A neural network is a type of artificial intelligence that is modeled after the human brain and is used to recognize patterns and make predictions. It is composed of interconnected nodes that process information and adjust their weights based on the data they receive.

Neural networks are a type of artificial intelligence (AI) that is modeled after the human brain. They are composed of interconnected nodes, or neurons, that process information and learn from it. Neural networks are used in a variety of applications, including image recognition, natural language processing, and robotics.
Neural networks are composed of layers of neurons, each of which is connected to the others. Each neuron is responsible for processing a certain type of information. The neurons are connected to each other in a way that allows them to pass information from one neuron to another. This allows the neural network to learn from the data it is given.
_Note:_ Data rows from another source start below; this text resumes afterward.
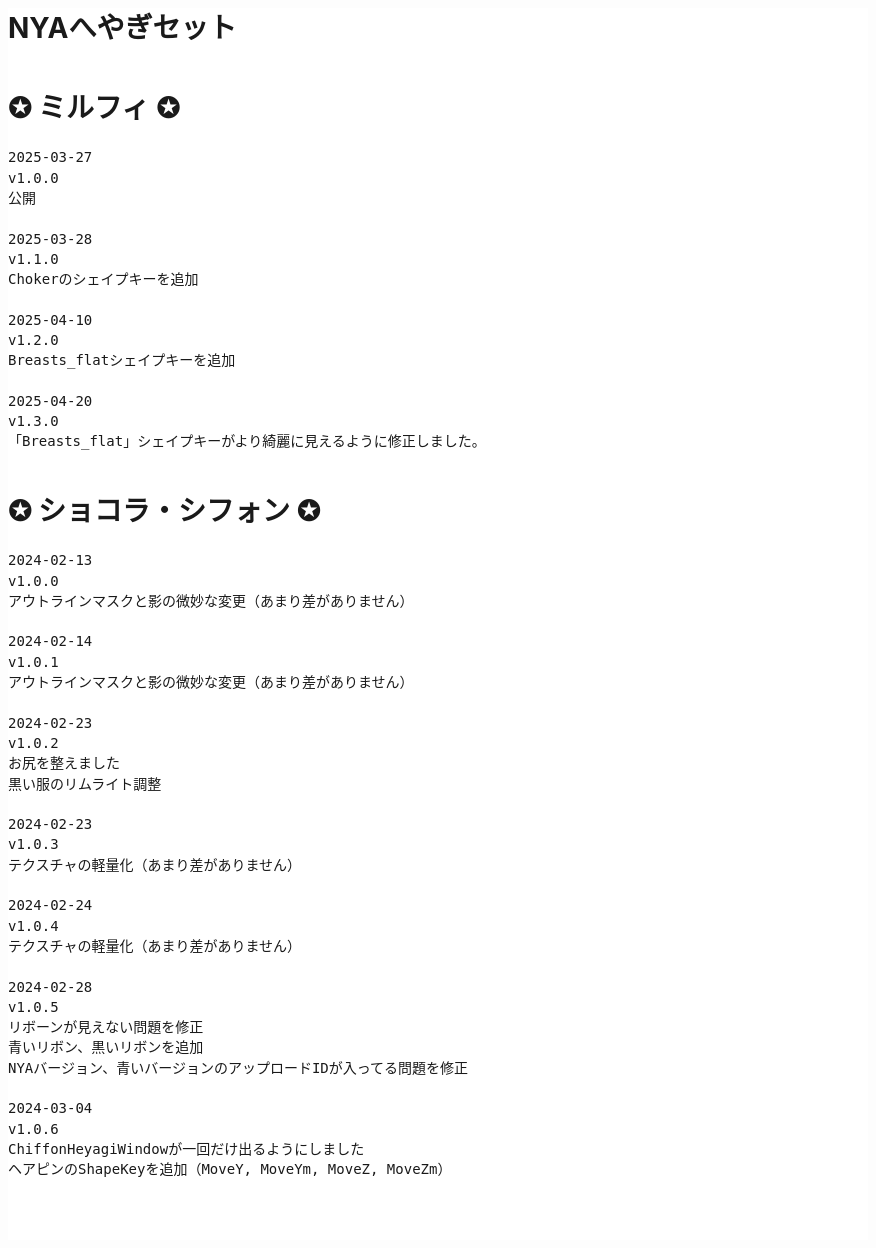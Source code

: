 # NYAへやぎセット


# ✪ ミルフィ ✪
<pre>
2025-03-27
v1.0.0
公開

2025-03-28
v1.1.0
Chokerのシェイプキーを追加

2025-04-10
v1.2.0
Breasts_flatシェイプキーを追加

2025-04-20
v1.3.0
「Breasts_flat」シェイプキーがより綺麗に見えるように修正しました。
</pre>

# ✪ ショコラ・シフォン ✪
<pre>
2024-02-13
v1.0.0
アウトラインマスクと影の微妙な変更（あまり差がありません）

2024-02-14
v1.0.1
アウトラインマスクと影の微妙な変更（あまり差がありません）

2024-02-23
v1.0.2
お尻を整えました
黒い服のリムライト調整

2024-02-23
v1.0.3
テクスチャの軽量化（あまり差がありません）

2024-02-24
v1.0.4
テクスチャの軽量化（あまり差がありません）

2024-02-28
v1.0.5
リボーンが見えない問題を修正
青いリボン、黒いリボンを追加
NYAバージョン、青いバージョンのアップロードIDが入ってる問題を修正

2024-03-04
v1.0.6
ChiffonHeyagiWindowが一回だけ出るようにしました
ヘアピンのShapeKeyを追加（MoveY, MoveYm, MoveZ, MoveZm）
The first layer of neurons is the input layer, which receives the data that the neural network will use to learn. The data is then passed through the hidden layers, which are composed of neurons that process the data and create a representation of it. Finally, the output layer produces the result of the neural network’s processing.
Neural networks are trained using a process called backpropagation. This involves adjusting the weights of the connections between the neurons in order to minimize the error between the output of the neural network and the desired output. This process is repeated until the neural network is able to accurately predict the desired output.
Neural networks are used in a variety of applications, including image recognition, natural language processing, and robotics. They are also used in medical diagnosis, financial forecasting, and autonomous vehicles. Neural networks are becoming increasingly popular due to their ability to learn from data and make accurate predictions.